1. A network communication device for establishing a communication connection between a terminal device and a central office device, the network communication device comprising: a protection value optimizing module configured for optimizing an impulse noise protection (INP) value between the communication connection of the terminal device and the central office device so as to increase an efficiency of the communication connection between the terminal device and the central office device; a rate calculating module configured for calculating a first downlink rate based on an initial INP value and calculating a second downlink rate based on an optimized INP value; a rate determining module configured for determining if the first downlink rate and the second downlink rate are greater than a maximum downlink rate provided by the central office device; and a connection module configured for establishing the communication connection between the terminal device and the central office device according to the second downlink rate and the optimized INP value upon the condition that the second downlink rate is not greater than the maximum downlink rate; wherein the protection value optimizing module optimizes the INP value upon the condition that at least one of the first downlink rate and the second downlink rate is greater than the maximum downlink rate.

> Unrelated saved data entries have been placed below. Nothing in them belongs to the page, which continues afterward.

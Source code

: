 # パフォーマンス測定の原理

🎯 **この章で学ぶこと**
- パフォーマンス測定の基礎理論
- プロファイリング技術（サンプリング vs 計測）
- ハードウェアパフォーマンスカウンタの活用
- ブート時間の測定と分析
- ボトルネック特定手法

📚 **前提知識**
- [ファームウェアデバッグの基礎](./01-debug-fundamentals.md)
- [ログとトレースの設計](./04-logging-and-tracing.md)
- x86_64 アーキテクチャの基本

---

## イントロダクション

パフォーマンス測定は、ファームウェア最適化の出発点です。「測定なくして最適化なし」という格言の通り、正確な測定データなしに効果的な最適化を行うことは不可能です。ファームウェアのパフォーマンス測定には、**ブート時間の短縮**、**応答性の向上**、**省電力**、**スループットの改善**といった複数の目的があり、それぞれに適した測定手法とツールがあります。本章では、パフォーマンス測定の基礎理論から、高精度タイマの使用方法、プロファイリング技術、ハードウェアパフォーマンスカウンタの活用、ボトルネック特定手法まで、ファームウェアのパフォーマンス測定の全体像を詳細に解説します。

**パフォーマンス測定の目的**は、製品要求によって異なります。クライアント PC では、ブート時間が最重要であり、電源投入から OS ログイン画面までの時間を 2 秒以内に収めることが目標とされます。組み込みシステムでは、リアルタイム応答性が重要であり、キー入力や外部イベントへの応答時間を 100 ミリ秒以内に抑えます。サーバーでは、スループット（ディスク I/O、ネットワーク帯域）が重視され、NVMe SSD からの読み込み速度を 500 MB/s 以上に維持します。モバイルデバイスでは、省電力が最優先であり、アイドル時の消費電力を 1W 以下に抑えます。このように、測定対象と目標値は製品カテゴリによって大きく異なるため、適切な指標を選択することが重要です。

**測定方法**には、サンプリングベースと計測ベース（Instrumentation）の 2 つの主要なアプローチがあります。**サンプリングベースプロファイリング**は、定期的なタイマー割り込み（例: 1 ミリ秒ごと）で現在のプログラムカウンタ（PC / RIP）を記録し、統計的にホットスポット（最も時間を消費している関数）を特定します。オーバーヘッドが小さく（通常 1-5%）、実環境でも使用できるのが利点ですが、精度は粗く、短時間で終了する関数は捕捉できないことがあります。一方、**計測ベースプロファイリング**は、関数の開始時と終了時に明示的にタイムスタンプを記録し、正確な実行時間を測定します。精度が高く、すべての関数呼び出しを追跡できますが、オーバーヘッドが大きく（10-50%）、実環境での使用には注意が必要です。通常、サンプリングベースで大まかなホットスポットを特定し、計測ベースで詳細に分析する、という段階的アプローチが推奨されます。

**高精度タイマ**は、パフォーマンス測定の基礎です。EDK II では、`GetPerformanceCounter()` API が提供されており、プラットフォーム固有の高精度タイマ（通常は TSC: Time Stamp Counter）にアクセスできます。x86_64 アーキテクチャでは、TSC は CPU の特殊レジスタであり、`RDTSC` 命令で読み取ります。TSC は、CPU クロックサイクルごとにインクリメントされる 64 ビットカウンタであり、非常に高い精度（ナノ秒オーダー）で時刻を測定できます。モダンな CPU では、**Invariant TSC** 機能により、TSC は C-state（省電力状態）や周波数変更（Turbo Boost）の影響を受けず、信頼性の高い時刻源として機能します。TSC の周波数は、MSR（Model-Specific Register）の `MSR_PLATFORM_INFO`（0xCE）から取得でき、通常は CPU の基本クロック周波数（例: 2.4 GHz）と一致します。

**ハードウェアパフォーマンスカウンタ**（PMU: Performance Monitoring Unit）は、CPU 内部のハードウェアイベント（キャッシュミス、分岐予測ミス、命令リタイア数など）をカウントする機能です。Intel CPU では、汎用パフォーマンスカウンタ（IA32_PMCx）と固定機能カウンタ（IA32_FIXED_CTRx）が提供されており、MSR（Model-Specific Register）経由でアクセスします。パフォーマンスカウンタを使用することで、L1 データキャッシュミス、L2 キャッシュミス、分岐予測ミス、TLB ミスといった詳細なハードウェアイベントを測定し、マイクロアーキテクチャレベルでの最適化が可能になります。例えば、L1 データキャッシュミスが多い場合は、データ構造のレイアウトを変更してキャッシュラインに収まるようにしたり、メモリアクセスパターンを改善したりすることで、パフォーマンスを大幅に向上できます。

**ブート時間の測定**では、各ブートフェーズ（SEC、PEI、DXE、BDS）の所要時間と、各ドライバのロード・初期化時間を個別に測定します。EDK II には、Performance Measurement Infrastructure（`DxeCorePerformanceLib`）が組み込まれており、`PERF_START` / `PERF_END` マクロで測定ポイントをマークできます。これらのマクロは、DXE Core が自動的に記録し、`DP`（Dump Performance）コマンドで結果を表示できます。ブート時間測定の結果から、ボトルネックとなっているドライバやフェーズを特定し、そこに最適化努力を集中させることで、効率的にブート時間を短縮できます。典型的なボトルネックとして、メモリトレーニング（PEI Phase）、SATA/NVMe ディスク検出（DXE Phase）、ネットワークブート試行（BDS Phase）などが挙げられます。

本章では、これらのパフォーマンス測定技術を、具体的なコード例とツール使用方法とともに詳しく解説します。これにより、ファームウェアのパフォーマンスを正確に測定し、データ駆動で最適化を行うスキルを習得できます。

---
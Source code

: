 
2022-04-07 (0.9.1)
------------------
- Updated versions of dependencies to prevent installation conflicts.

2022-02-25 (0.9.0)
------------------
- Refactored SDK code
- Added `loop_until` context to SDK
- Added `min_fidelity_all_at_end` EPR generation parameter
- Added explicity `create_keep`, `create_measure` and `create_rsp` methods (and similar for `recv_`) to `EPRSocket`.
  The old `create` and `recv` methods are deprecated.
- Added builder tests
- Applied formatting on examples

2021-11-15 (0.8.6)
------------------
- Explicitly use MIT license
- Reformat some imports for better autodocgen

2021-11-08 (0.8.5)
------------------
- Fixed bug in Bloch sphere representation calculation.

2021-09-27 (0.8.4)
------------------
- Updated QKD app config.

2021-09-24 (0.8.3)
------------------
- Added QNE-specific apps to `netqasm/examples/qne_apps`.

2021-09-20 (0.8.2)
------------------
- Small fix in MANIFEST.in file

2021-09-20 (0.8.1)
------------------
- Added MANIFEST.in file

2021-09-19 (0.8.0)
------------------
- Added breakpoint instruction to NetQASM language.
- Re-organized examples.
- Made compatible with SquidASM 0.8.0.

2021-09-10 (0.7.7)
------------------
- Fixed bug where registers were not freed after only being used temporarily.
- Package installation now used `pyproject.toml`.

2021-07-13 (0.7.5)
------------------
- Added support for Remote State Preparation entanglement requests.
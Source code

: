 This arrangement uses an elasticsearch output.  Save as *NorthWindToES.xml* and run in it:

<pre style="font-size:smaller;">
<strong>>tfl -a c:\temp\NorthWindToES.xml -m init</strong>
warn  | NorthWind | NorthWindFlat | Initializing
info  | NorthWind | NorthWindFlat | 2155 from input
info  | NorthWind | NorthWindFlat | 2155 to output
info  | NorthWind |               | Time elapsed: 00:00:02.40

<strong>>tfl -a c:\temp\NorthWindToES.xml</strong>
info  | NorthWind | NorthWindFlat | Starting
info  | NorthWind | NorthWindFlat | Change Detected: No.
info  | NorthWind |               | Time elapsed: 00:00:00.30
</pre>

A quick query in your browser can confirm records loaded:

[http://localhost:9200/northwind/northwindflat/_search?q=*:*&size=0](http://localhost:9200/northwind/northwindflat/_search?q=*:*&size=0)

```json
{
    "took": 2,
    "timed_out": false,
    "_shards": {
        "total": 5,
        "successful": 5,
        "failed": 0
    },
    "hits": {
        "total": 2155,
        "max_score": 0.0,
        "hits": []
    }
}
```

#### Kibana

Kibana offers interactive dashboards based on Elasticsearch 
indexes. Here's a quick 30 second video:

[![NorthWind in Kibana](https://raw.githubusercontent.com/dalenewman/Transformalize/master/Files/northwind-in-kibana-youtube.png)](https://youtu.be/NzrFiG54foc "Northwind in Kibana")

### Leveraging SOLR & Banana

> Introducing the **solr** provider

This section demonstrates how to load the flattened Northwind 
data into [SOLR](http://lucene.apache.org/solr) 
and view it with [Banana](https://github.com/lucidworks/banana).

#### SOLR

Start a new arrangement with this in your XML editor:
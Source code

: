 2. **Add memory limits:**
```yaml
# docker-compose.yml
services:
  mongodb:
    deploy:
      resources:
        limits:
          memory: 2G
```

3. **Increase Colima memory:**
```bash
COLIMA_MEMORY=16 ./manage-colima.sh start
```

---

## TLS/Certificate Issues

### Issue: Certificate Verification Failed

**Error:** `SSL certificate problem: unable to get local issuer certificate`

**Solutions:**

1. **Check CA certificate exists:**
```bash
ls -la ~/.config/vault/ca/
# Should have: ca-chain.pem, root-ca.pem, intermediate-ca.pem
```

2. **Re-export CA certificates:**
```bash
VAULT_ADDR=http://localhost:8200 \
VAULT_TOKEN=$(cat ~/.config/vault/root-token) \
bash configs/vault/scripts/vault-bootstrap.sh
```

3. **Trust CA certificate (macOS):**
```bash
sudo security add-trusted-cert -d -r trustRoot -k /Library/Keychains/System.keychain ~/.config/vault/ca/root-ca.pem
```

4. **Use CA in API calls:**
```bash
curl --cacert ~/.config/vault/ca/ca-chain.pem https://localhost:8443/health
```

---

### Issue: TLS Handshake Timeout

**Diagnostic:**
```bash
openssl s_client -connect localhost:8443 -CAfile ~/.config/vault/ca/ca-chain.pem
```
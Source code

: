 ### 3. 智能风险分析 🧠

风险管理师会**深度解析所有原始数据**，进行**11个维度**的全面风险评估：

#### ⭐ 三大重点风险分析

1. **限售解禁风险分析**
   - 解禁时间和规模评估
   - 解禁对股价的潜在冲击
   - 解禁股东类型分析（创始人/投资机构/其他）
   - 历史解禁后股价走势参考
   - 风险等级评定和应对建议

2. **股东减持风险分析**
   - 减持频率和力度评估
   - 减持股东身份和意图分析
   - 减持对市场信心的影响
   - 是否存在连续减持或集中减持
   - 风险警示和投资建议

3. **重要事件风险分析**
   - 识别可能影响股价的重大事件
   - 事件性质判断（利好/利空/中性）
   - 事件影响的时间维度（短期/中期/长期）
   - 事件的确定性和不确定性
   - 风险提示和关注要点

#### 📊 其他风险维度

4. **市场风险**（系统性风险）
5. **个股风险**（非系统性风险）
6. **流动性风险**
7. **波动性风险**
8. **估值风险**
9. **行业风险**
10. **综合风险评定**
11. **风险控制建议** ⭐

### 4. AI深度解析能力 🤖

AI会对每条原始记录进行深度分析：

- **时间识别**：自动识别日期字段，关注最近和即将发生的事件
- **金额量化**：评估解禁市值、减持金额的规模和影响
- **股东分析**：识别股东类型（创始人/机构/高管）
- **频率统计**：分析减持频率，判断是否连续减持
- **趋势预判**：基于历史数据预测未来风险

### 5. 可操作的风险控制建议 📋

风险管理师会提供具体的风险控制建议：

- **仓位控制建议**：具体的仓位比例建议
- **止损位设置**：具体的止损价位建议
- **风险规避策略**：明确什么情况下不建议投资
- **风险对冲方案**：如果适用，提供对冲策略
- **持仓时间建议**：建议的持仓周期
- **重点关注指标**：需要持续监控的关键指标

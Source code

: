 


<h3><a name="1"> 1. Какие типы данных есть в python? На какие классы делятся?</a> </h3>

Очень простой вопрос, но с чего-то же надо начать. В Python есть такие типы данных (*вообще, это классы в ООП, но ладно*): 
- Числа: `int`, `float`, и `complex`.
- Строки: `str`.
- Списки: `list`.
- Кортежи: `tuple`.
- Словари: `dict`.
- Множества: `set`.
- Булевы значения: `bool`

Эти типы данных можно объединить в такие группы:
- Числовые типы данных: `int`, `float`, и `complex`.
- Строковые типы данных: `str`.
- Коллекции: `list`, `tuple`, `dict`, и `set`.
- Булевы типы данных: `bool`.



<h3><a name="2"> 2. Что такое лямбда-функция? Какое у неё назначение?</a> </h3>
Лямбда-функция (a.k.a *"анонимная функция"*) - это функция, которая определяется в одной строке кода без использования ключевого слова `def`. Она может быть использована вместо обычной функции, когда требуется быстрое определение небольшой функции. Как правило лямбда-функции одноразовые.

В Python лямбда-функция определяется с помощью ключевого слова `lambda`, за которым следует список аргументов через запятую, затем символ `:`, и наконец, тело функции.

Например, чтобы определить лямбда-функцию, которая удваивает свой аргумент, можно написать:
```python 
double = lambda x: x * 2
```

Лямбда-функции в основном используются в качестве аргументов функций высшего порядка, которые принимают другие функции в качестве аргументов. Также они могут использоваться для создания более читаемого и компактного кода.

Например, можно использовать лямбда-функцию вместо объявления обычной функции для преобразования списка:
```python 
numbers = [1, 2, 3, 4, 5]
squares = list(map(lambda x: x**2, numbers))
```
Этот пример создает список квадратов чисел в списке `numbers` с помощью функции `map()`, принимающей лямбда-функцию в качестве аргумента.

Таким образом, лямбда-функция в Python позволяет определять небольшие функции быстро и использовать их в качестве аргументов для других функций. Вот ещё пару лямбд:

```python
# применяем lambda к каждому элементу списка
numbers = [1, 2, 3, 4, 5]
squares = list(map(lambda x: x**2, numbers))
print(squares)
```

2. The network communication device of claim 1, wherein the connection module is further configured for establishing a communication connection between the terminal device and the central office device according to the first downlink rate and the initial INP value upon the condition that the first downlink rate is not greater than the maximum downlink rate.

3. The network communication device of claim 2, wherein the initial INP value is a minimum INP value provided by the central office device.

4. The network communication device of claim 1, wherein optimizing the INP value comprises adding a fixed value to the INP value.

5. The network communication device of claim 1, wherein the protection value optimizing module is further configured for determining if the initial INP value is equal to zero upon the condition that the first downlink rate is greater than the maximum downlink rate.

6. The network communication device of claim 5, wherein optimizing the INP value comprises multiplying the INP value by a number upon the condition that the initial INP value is not equal to zero, and setting the INP value to a nonzero value upon the condition that the initial INP value is equal to zero.

7. An impulse noise protection (INP) method for establishing a communication connection between a terminal device and a central office device, the INP method comprising: calculating a first downlink rate of the communication connection based on an initial INP value; determining if the first downlink rate is greater than a maximum downlink rate provided by the central office device; optimizing an INP value so as to increase an efficiency of the communication connection between the terminal device and the central office device if the first downlink rate is greater than the maximum downlink rate; calculating a second downlink rate based on the optimized INP value; determining if the second downlink rate is greater than the maximum downlink rate; and establishing the communication connection between the terminal device and the central office device according to the second downlink rate and the optimized INP value if the second downlink rate is not greater than the maximum downlink rate.

8. The INP method of claim 7, further comprising: establishing a communication connection between the terminal device and the central office device according to the first downlink rate and the initial INP value if the first downlink rate is not greater than the maximum downlink rate.

9. The INP method of claim 8, wherein the initial INP value is a minimum INP value provided by the central office device.

10. The INP method of claim 7, wherein optimizing the INP value comprises adding a fixed value to the INP value.

11. The INP method of claim 7, further comprising: determining if the initial INP value is equal to zero if the first downlink rate is greater than the maximum downlink rate; multiplying the INP value by a number if the initial INP value is not equal to zero; or setting the INP value to a nonzero value if the initial INP value is equal to zero.